Top of Records for the task

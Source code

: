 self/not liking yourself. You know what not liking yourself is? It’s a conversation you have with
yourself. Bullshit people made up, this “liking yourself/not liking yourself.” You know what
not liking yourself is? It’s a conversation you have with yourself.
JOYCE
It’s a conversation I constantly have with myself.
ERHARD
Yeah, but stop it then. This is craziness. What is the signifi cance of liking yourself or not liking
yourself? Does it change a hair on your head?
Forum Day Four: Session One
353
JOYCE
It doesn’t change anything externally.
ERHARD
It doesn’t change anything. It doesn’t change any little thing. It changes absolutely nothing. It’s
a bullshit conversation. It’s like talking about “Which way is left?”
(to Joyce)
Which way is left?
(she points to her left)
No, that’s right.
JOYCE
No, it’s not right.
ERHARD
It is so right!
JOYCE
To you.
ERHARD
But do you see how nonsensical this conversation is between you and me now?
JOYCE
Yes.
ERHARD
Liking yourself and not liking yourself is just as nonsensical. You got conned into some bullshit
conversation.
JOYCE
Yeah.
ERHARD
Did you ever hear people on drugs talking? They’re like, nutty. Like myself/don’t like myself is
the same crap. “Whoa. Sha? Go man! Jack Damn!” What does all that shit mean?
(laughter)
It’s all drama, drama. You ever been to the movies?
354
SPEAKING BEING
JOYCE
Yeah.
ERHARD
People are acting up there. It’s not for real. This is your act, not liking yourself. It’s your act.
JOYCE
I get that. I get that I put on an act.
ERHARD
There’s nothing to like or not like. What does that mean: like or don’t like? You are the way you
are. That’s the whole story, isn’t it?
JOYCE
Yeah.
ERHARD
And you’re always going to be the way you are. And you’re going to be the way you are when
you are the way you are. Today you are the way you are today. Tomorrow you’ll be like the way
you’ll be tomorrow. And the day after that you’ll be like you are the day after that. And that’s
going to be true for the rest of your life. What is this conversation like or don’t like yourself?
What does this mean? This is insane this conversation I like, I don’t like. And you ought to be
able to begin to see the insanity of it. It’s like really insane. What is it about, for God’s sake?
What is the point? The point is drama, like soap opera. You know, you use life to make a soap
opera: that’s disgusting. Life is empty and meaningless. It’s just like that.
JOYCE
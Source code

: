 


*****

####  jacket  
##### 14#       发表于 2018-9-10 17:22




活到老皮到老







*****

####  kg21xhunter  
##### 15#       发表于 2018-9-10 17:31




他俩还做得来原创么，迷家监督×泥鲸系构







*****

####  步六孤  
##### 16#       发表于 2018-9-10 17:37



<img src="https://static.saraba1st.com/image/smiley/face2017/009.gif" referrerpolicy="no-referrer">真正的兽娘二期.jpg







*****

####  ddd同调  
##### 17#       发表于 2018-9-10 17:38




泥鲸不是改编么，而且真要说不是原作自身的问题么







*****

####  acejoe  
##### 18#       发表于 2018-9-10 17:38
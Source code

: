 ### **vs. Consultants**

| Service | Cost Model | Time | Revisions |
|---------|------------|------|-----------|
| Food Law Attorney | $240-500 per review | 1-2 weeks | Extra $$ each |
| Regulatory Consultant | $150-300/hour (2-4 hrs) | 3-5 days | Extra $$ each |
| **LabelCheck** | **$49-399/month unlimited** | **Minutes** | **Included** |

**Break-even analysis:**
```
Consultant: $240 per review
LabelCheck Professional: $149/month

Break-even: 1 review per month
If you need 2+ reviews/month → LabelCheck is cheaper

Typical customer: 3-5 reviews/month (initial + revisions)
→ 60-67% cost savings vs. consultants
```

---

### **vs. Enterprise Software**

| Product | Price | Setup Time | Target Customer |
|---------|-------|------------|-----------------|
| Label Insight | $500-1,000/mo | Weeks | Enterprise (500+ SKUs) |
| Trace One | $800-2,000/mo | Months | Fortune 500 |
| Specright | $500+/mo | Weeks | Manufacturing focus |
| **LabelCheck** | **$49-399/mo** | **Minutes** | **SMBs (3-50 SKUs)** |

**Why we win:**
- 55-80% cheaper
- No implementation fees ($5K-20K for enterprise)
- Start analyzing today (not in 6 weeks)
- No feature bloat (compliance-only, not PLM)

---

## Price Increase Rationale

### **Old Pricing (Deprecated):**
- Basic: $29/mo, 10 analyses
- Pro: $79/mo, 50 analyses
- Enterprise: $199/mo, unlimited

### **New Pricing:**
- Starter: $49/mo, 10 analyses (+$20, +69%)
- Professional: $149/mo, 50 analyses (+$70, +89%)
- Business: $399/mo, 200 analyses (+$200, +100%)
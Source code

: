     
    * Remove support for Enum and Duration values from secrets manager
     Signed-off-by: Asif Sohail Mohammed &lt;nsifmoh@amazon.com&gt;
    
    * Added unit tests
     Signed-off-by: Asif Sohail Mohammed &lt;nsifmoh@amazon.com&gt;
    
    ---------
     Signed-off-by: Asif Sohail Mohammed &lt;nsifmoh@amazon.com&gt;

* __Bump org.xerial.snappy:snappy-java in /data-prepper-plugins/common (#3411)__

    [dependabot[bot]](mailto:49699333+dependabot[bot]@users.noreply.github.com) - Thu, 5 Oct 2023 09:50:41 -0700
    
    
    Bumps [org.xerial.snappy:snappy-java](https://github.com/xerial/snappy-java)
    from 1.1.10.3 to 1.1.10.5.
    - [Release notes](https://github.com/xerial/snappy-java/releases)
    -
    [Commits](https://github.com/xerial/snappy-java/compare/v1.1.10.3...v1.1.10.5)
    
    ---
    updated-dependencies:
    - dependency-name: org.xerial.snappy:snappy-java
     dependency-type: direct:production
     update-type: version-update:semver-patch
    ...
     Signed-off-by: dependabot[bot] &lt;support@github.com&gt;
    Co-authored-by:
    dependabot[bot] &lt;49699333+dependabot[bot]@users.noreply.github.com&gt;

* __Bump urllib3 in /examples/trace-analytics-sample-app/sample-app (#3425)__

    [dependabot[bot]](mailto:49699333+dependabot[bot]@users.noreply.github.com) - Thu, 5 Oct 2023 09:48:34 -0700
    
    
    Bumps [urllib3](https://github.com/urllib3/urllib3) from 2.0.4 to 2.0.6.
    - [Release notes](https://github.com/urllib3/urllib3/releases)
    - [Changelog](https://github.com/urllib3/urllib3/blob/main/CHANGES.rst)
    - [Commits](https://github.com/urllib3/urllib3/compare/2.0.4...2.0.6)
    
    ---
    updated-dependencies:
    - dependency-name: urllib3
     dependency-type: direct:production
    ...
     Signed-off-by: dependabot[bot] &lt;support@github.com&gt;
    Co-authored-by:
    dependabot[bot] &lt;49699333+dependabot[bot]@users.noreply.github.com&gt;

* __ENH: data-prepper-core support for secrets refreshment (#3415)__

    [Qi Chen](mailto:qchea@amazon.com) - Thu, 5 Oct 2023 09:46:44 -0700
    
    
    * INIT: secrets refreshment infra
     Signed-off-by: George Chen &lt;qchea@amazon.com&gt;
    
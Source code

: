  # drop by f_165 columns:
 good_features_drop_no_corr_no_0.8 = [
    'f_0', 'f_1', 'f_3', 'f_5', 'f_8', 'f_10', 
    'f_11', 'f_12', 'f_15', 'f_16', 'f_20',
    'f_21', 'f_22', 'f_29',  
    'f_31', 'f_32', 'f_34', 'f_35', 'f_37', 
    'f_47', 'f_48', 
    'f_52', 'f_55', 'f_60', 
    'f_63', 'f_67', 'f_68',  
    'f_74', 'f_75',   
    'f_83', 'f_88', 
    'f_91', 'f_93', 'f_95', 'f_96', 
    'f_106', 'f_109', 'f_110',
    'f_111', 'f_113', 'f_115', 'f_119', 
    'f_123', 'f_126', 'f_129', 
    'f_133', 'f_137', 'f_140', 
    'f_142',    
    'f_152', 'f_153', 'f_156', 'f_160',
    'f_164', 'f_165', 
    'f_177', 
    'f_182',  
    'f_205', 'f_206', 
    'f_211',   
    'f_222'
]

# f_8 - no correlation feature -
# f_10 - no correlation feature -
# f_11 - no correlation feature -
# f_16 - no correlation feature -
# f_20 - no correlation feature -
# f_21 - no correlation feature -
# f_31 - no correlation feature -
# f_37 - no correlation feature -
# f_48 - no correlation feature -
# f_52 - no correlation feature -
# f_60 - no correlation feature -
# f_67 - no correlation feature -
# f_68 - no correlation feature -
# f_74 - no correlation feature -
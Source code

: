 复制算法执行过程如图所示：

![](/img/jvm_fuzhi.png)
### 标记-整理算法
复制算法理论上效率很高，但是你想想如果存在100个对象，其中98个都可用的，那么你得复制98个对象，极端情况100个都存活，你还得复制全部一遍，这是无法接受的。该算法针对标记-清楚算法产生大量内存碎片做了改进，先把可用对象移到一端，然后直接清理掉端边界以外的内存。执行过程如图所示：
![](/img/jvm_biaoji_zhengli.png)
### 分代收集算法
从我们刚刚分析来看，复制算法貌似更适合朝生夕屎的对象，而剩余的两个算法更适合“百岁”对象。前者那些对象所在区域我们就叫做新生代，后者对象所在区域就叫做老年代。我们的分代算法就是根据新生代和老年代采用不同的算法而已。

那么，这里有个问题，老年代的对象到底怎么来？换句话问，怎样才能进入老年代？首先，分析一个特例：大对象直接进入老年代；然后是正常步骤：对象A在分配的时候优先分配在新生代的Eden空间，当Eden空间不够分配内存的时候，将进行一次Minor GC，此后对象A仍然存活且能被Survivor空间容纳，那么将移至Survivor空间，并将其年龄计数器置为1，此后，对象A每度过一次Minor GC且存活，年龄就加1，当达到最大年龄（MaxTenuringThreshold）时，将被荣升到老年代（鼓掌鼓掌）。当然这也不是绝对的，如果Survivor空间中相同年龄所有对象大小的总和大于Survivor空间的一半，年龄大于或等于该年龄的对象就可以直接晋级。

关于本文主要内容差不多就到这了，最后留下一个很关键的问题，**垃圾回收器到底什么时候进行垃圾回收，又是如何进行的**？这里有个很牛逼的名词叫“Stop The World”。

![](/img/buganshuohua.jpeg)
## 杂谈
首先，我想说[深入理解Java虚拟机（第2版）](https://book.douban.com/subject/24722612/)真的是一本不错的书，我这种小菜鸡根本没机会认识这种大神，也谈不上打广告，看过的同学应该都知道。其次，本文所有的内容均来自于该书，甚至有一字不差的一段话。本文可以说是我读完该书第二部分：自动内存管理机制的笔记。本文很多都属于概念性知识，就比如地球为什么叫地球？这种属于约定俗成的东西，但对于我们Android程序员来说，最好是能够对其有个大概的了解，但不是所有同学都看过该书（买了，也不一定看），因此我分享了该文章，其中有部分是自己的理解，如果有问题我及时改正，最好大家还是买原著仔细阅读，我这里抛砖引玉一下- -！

Bottom of Records for the task

• Your goal
Report back each line of the entries that holds the string "like".

• Solution to this task
a bullshit conversation. It’s like talking about “Which way is left?”
Did you ever hear people on drugs talking? They’re like, nutty. Like myself/don’t like myself is
There’s nothing to like or not like. What does that mean: like or don’t like? You are the way you
you are the way you are. Today you are the way you are today. Tomorrow you’ll be like the way
you’ll be tomorrow. And the day after that you’ll be like you are the day after that. And that’s
going to be true for the rest of your life. What is this conversation like or don’t like yourself?
What does this mean? This is insane this conversation I like, I don’t like. And you ought to be
able to begin to see the insanity of it. It’s like really insane. What is it about, for God’s sake?
What is the point? The point is drama, like soap opera. You know, you use life to make a soap
opera: that’s disgusting. Life is empty and meaningless. It’s just like that.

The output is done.